If a position such as ‘father’ of Canberra Rowing Club existed, it would automatically be allocated to Pat Davoren.
He was there in the first year of the club’s existence in 1964 at the East Basin. He was still there when it moved to Yarralumla in 1973. And he is still involved today.
“I joined in 1964 with a few mates from Canberra High,” Pat said. “In 1973 the club moved to the present location in Yarralumla. It was a derelict building. We raffled a car to get it up to scratch and moved our boats there in 1975.”
That formerly derelict shed has been home to Canberra Rowing Club since 1975 and has well and truly passed its use-by date.
Not that the facility impacted the club’s ability to produce and nurture champions as well as establishing itself in the pantheon of Australian rowing.
“We fostered a number of school rowing programs over the years, including Canberra Girls Grammar and Marist College,” Pat said.
“We were chosen by the AIS (Australian Institute of Sport) to run the first talent identification camp in 1988/89, which identified future Olympic champion Megan Still and world champion Liz Moller.
“Bruce Hick came to Canberra to be part of the AIS. When he wasn’t rowing with the national team, he was rowing with us.”

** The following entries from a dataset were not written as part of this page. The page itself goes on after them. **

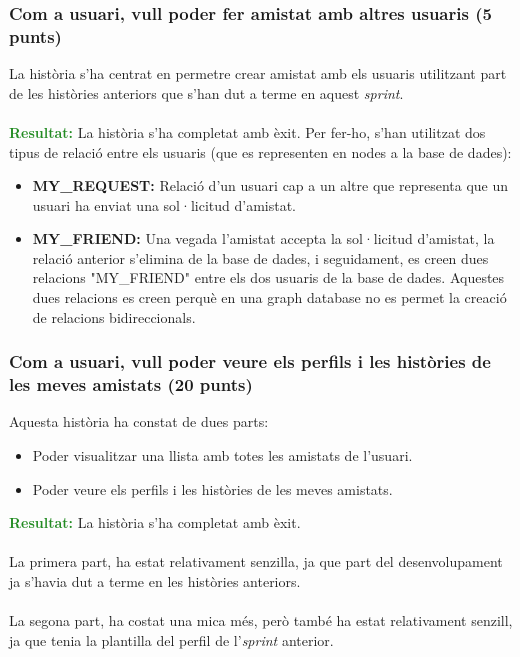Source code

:\documentclass[11pt,catalan,listoffigures,listoftables]{tfgetsinf}
\begin{document}
\subsubsection{Com a usuari, vull poder fer amistat amb altres usuaris (5 punts)}
La història s'ha centrat en permetre crear amistat amb els usuaris utilitzant part de les històries anteriors que s'han dut a terme en aquest \textit{sprint}.\\ \\
\textcolor{forestgreen}{\textbf{Resultat:}} La història s'ha completat amb èxit. Per fer-ho, s'han utilitzat dos tipus de relació entre els usuaris (que es representen en nodes a la base de dades):
\begin{itemize}
\item \textbf{MY\_REQUEST:} Relació d'un usuari cap a un altre que representa que un usuari ha enviat una sol·licitud d'amistat.
\item \textbf{MY\_FRIEND:} Una vegada l'amistat accepta la sol·licitud d'amistat, la relació anterior s'elimina de la base de dades, i seguidament, es creen dues relacions "MY\_FRIEND" entre els dos usuaris de la base de dades. Aquestes dues relacions es creen perquè en una graph database no es permet la creació de relacions bidireccionals.
\end{itemize}

\subsubsection{Com a usuari, vull poder veure els perfils i les històries de les meves amistats (20 punts)}

Aquesta història ha constat de dues parts:
\begin{itemize}
\item Poder visualitzar una llista amb totes les amistats de l'usuari.
\item Poder veure els perfils i les històries de les meves amistats.
\end{itemize}
\textcolor{forestgreen}{\textbf{Resultat:}} La història s'ha completat amb èxit.\\ \\
La primera part, ha estat relativament senzilla, ja que part del desenvolupament ja s'havia dut a terme en les històries anteriors.\\ \\
La segona part, ha costat una mica més, però també ha estat relativament senzill, ja que tenia la plantilla del perfil de l'\textit{sprint} anterior.
\end{document}

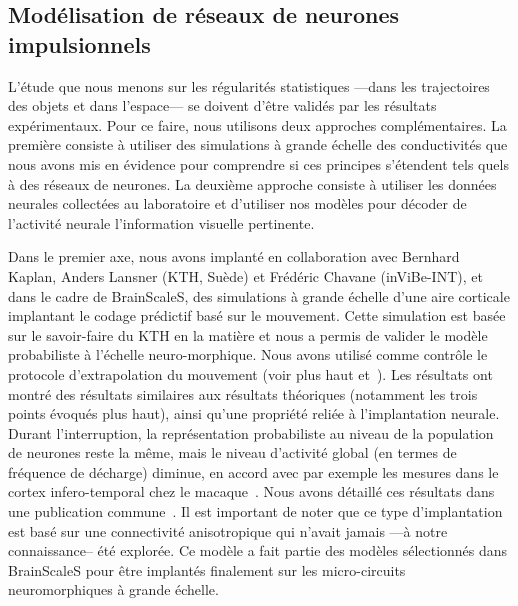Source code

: \subsection{Modélisation de réseaux de neurones impulsionnels}%
\label{sec:spikes}
L'étude que nous menons sur les régularités statistiques ---dans les trajectoires des objets et dans l'espace--- se doivent d'être validés par les résultats expérimentaux. Pour ce faire, nous utilisons deux approches complémentaires. La première consiste à utiliser des simulations à grande échelle des conductivités que nous avons mis en évidence pour comprendre si ces principes s'étendent tels quels à des réseaux de neurones. La deuxième approche consiste à utiliser les données neurales collectées au laboratoire et d'utiliser nos modèles pour décoder de l'activité neurale l'information visuelle pertinente.

Dans le premier axe, nous avons implanté en collaboration avec Bernhard Kaplan, Anders Lansner (KTH, Suède) et Frédéric Chavane (inViBe-INT), et dans le cadre de BrainScaleS, des simulations à grande échelle d'une aire corticale implantant le codage prédictif basé sur le mouvement. Cette simulation est basée sur le savoir-faire du KTH en la matière et nous a permis de valider le modèle probabiliste à l'échelle neuro-morphique. Nous avons utilisé comme contrôle le protocole d'extrapolation du mouvement (voir plus haut et~\citep{Khoei13jpp}). Les résultats ont montré des résultats similaires aux résultats théoriques (notamment les trois points évoqués plus haut), ainsi qu'une propriété reliée à l'implantation neurale. Durant l'interruption, la représentation probabiliste au niveau de la population de neurones reste la même, mais le niveau d'activité global (en termes de fréquence de décharge) diminue, en accord avec par exemple les mesures dans le cortex infero-temporal chez le macaque~\citep{Assad95}. Nous avons détaillé ces résultats dans une publication commune~\citep{KaplanKhoei14}. Il est important de noter que ce type d'implantation est basé sur une connectivité anisotropique qui n'avait jamais ---à notre connaissance-- été explorée. Ce modèle a fait partie des modèles sélectionnés dans BrainScaleS pour être implantés finalement sur les micro-circuits neuromorphiques à grande échelle.

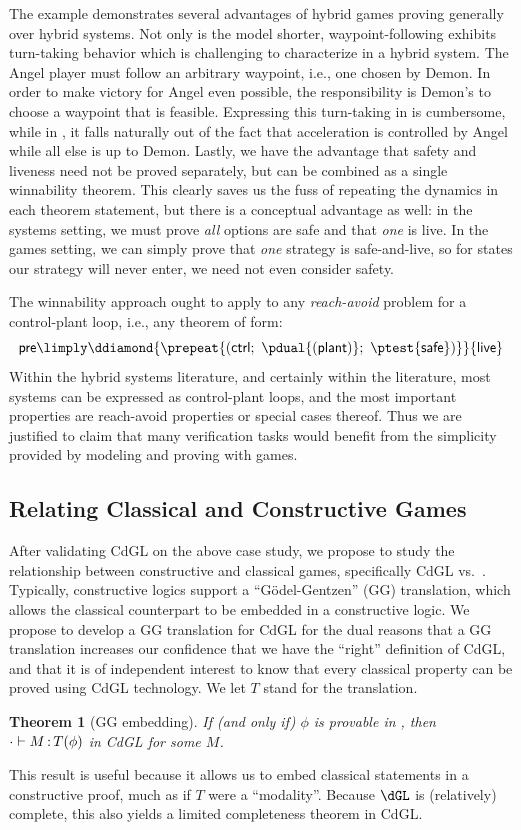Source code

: \documentclass[12pt]{cmuthesis}
\newtheorem{theorem}{Theorem}
\theoremstyle{definition}
\theoremstyle{remark}
\newcommand{\ctrl}{\textsf{ctrl}\xspace}
\newcommand{\plant}{\textsf{plant}\xspace}
\newcommand{\rref}[2][]{\prettyref{#2}}
\newcommand{\CdGL}{\textsf{CdGL}\xspace}
\begin{document}
The example demonstrates several advantages of hybrid games proving generally over hybrid systems.
Not only is the model shorter, waypoint-following exhibits turn-taking behavior which is challenging to characterize in a hybrid system.
The Angel player must follow an arbitrary waypoint, i.e., one chosen by Demon.
In order to make victory for Angel even possible, the responsibility is Demon's to choose a waypoint that is feasible.
Expressing this turn-taking in \rref{thm:liveness} is cumbersome, while in \rref{thm:angel-wins-gen}, it falls naturally out of the fact that acceleration is controlled by Angel while all else is up to Demon.
Lastly, we have the advantage that safety and liveness need not be proved separately, but can be combined as a single winnability theorem.
This clearly saves us the fuss of repeating the dynamics in each theorem statement, but there is a conceptual advantage as well: in the systems setting, we must prove \emph{all} options are safe and that \emph{one} is live.
In the games setting, we can simply prove that \emph{one} strategy is safe-and-live, so for states our strategy will never enter, we need not even consider safety.

The winnability approach ought to apply to any \emph{reach-avoid} problem for a control-plant loop, i.e., any theorem of form:
\[\textsf{pre} \limply \ddiamond{\prepeat{(\ctrl;~\pdual{(\plant)};~\ptest{\textsf{safe}})}}{\textsf{live}}\]
Within the hybrid systems literature, and certainly within the \dL literature, most systems can be expressed as control-plant loops, and the most important properties are reach-avoid properties or special cases thereof.
Thus we are justified to claim that many verification tasks would benefit from the simplicity provided by modeling and proving with games.

\subsection{Relating Classical and Constructive Games}
After validating \CdGL on the above case study, we propose to study the relationship between constructive and classical games, specifically \CdGL vs.\ \dGL.
Typically, constructive logics support a ``G\"{o}del-Gentzen'' (GG) translation, which allows the classical counterpart to be embedded in a constructive logic.
We propose to develop a GG translation for \CdGL for the dual reasons that a GG translation increases our confidence that we have the ``right'' definition of \CdGL, and that it is of independent interest to know that every classical \dGL property can be proved using \CdGL technology.
We let $T$ stand for the translation.
\begin{theorem}[GG embedding]
  If (and only if) $\phi$ is provable in \dGL, then $\cdot\allowbreak\vdash M \allowbreak \mathop{:} T(\phi)$ in \CdGL for some $M$.
\end{theorem}
This result is useful because it allows us to embed classical statements in a constructive proof, much as if $T$ were a ``modality''.
Because $\dGL$ is (relatively) complete, this also yields a limited completeness theorem in \CdGL.
\end{document}
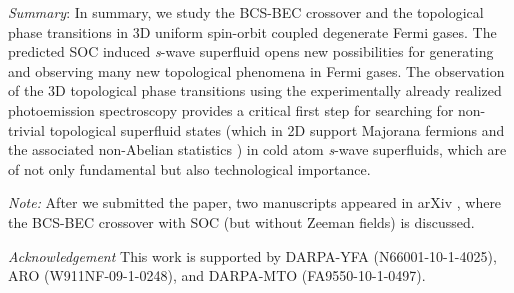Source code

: \documentclass[prl,showpacs,twocolumn]{revtex4-1}
\begin{document}
\emph{Summary}: In summary, we study the BCS-BEC crossover and the
topological phase transitions in 3D uniform spin-orbit coupled degenerate
Fermi gases. The predicted SOC induced \textit{s}-wave superfluid opens new
possibilities for generating and observing many new topological phenomena in
Fermi gases. The observation of the 3D topological phase transitions using
the experimentally already realized photoemission spectroscopy provides a
critical first step for searching for non-trivial topological superfluid
states (which in 2D support Majorana fermions and the associated non-Abelian
statistics \cite{Nayak,Sau}) in cold atom \textit{s}-wave superfluids, which
are of not only fundamental but also technological importance.

\emph{Note:} After we submitted the paper, two manuscripts appeared in arXiv
\cite{Zhai,Hui}, where the BCS-BEC crossover with SOC (but without Zeeman
fields) is discussed.

\emph{Acknowledgement} This work is supported by DARPA-YFA
(N66001-10-1-4025), ARO (W911NF-09-1-0248), and DARPA-MTO (FA9550-10-1-0497).
\end{document}
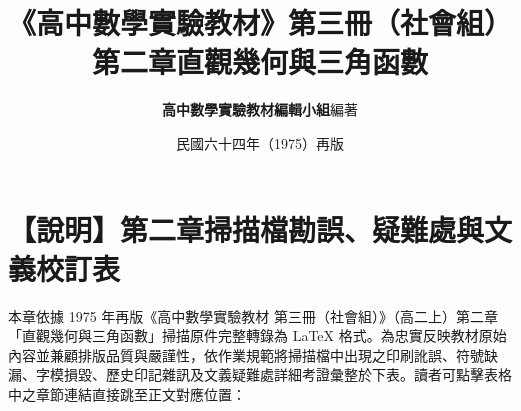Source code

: \documentclass[a4paper,12pt,twoside]{article}
\title{\LARGE\textbf{《高中數學實驗教材》第三冊（社會組）}\\[0.5em] \Large\textbf{第二章\quad 直觀幾何與三角函數}}
\author{\textbf{高中數學實驗教材編輯小組}\quad 編著}
\date{民國六十四年（1975）再版}
\begin{document}
\maketitle
\thispagestyle{firstpage}

\section*{【說明】第二章掃描檔勘誤、疑難處與文義校訂表}
\label{sec:errata_notes_b3_ch2}
\label{sec:current_errata}

本章依據 1975 年再版《高中數學實驗教材 第三冊（社會組）》（高二上）第二章「直觀幾何與三角函數」掃描原件完整轉錄為 \LaTeX{} 格式。為忠實反映教材原始內容並兼顧排版品質與嚴謹性，依作業規範將掃描檔中出現之印刷訛誤、符號缺漏、字模損毀、歷史印記雜訊及文義疑難處詳細考證彙整於下表。讀者可點擊表格中之章節連結直接跳至正文對應位置：
\end{document}
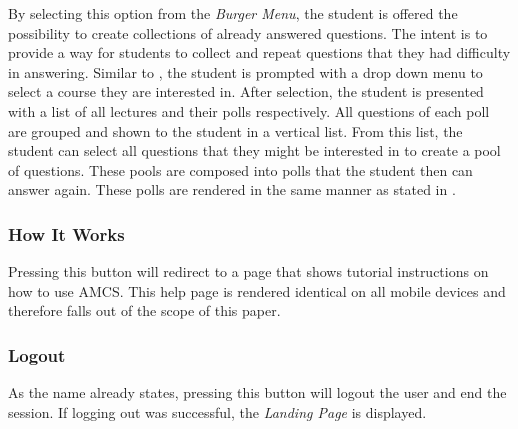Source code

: By selecting this option from the \emph{Burger Menu}, the student is offered the possibility to create collections of already answered questions. The intent is to provide a way for students to collect and repeat questions that they had difficulty in answering.
Similar to \todosct, the student is prompted with a drop down menu to select a course they are interested in. After selection, the student is presented with a list of all lectures and their polls respectively. All questions of each poll are grouped and shown to the student in a vertical list. From this list, the student can select all questions that they might be interested in to create a pool of questions.
These pools are composed into polls that the student then can answer again. These polls are rendered in the same manner as stated in .


\subsubsection{How It Works}

Pressing this button will redirect to a page that shows tutorial instructions on how to use AMCS.
This help page is rendered identical on all mobile devices and therefore falls out of the scope of this paper.

\subsubsection{Logout}

As the name already states, pressing this button will logout the user and end the session. 
If logging out was successful, the \emph{Landing Page} is displayed.




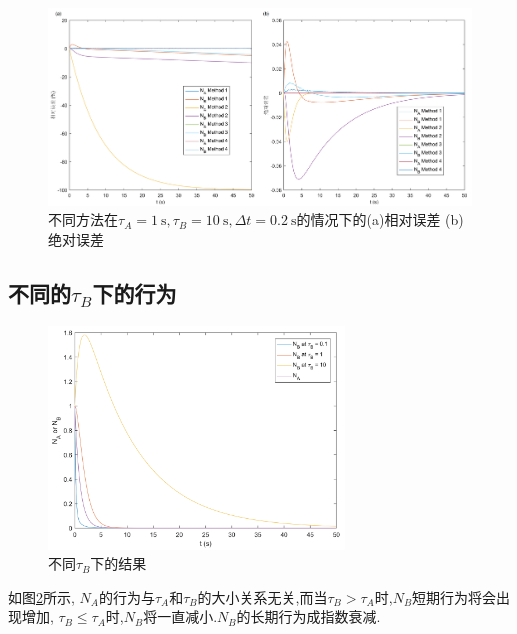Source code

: \documentclass[UTF-8]{article}
\begin{document}
\begin{figure}[h]
	\centering
	\includegraphics[width=\textwidth]{Q_3_2_3.png}
	\caption{不同方法在$\tau_{A}=\SI{1}{\second}, \tau_{B}=\SI{10}{\second}, \Delta t=\SI{0.2}{\second}$的情况下的(a)相对误差 (b)绝对误差}
	\label{fig:Q-3-2-3}
\end{figure}

\subsection{不同的$\tau_{B}$下的行为}
\begin{figure}[h]
	\centering
	\includegraphics[width=0.7\textwidth]{Q_3_4.png}
	\caption{不同$\tau_{B}$下的结果}
	\label{fig:Q-3-4}
\end{figure}
如图\ref{fig:Q-3-4}所示, $N_A$的行为与$\tau_A$和$\tau_{B}$的大小关系无关,而当$\tau_{B}>\tau_{A}$时,$N_B$短期行为将会出现增加, $\tau_{B}\leqslant\tau_{A}$时,$N_B$将一直减小.$N_B$的长期行为成指数衰减.
\end{document}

The need for a new facility to cater for a greater number of female rowers was identified many years ago.
“At one stage we only had male members and the boatshed didn’t properly cater for female rowers,” Pat said.
“The women’s toilet and shower area is about six square metres with one toilet, one shower and one hand basin for 80 rowers.”
The plan to build a new facility was put in place more than a decade ago. And fundraising – and plenty of it – was needed to generate the money.
“We raised money through our core business which is rowing,” Pat said.
“Fourteen years ago we developed a fundraising plan through corporate rowing where we recruited businesses and government departments where they paid a fee of about $4000 to be trained to row over a month before racing in a regatta.
“One year we had 11 crews that raised over $40,000. We supplied a coach, an assistant coach, a cox, a tinny and a boat.”
It proved to be the backbone of the club’s fundraising activities.
By 2023, through a range of fundraising initiatives, the club had raised about $1 million and was ‘shovel ready’.
It was exactly what the ACT Government was looking for and allocated Canberra Rowing Club $1.3 million in funding in the budget.
“We will need to borrow a little bit more,” Pat said. “If we can find a good contractor, it’s hoped we can start in March next year and be completed by September 2024.”
If any club in the ACT can have it built and ready in this timeframe, it’s Canberra Rowing Club.
Once built, it will be a testament to those who have spent countless hours on the water training more than 1000 corporate rowers.